Il Consiglio di Stato in sede giurisdizionale (Sezione Sesta) ha pronunciato la seguente

DECISIONE

sul ricorso in appello n. 8059/2004, proposto dal:

-  Ministero dell’interno, in persona del Ministro in carica, rappresentato e difeso dall’Avvocatura generale dello Stato, domiciliataria per legge in via dei Portoghesi n. 12, Roma;

c o n t r o

- ...omissisvld... ...omissisvld..., rappresentato e difeso prima dall’avv. Nicola Marseglia e poi anche dall’avv. Mario Rollo e con gli stessi elettivamente domiciliato presso lo studio dell’avv. Federico Lucarelli, in via dei Gracchi n. 6, Roma;

per annullamento e/o riforma

della sentenza breve del T.a.r.

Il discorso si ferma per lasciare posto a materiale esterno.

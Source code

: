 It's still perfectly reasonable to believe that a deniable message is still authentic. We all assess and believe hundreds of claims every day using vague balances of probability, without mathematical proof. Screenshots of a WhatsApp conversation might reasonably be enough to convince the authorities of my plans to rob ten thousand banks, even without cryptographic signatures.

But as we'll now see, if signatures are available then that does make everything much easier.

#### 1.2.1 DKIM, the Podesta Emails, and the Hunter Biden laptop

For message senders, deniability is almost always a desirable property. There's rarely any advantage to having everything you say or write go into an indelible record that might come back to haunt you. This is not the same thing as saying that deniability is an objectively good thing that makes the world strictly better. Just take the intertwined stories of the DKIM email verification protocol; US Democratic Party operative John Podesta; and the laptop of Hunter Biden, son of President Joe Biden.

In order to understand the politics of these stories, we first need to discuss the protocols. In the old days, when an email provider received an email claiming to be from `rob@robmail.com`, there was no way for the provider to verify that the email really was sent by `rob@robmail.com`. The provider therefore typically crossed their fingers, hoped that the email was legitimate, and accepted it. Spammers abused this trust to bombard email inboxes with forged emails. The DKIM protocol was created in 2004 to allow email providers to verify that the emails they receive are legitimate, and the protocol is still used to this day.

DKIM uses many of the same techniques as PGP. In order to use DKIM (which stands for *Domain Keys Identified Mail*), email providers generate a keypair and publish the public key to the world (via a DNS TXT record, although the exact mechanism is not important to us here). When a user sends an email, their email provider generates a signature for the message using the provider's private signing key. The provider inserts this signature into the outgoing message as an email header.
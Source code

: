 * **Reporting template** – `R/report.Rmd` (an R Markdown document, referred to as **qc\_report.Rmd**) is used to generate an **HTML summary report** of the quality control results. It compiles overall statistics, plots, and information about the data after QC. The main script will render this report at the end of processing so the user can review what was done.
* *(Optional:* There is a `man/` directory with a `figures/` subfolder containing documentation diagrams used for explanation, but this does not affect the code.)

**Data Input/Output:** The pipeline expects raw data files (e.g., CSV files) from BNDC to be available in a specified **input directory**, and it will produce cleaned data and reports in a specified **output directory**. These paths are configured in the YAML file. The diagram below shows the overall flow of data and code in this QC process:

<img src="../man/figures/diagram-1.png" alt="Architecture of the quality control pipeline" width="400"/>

Calabria, Catanzaro, sezione I, n. 1286/2004, resa inter partes e concernente il denegato trasferimento per assistenza ai genitori ex legge 5 febbraio 1992 n. 104.

      Visto il ricorso in appello con i relativi allegati.

      Visto l’atto di costituzione in giudizio dell’appellato ...omissisvld....

      Visti gli atti tutti della causa.

     Relatore, alla pubblica udienza del 13 aprile 2007, il Consigliere Aldo SCOLA.

     Uditi, per le parti, l’avvocato dello Stato Spina e l’avv. Mario Rollo.

     Ritenuto e considerato in fatto ed in diritto quanto segue:

F A T T O

     ...omissisvld... ...omissisvld..., concluso il corso per allievi agenti ausiliari nella Polizia di Stato, assegnato alla Questura di ...omissisvld... e poi allo Scalo marittimo ed aereo di ...omissisvld... e, quindi, nuovamente trasferito, a sua domanda,  presso la Questura di ...omissisvld...,  divenuto agente scelto, chiedeva di essere trasferito alla Questura di ...omissisvld..., onde poter assistere il padre portatore di handicap.

     Ricevutone un diniego, l’interessato lo impugnava dinanzi al T.a.r. Calabria, che lo respingeva con sentenza n. 107/2003; con successiva istanza il ...omissisvld... chiedeva di essere trasferito al Commissariato di ...omissisvld... od a quello di ...omissisvld... o di ...omissisvld..., anche in rapporto alle nel frattempo peggiorate condizioni di salute del padre (cui si erano aggiunte quelle sempre più precarie pure della madre con quest’ultimo convivente); ancora una volta la richiesta veniva respinta, per cui il ...omissisvld... impugnava, dinanzi al T.a.r. Calabria, quanto in epigrafe per varie forme di violazione di legge e di eccesso di potere.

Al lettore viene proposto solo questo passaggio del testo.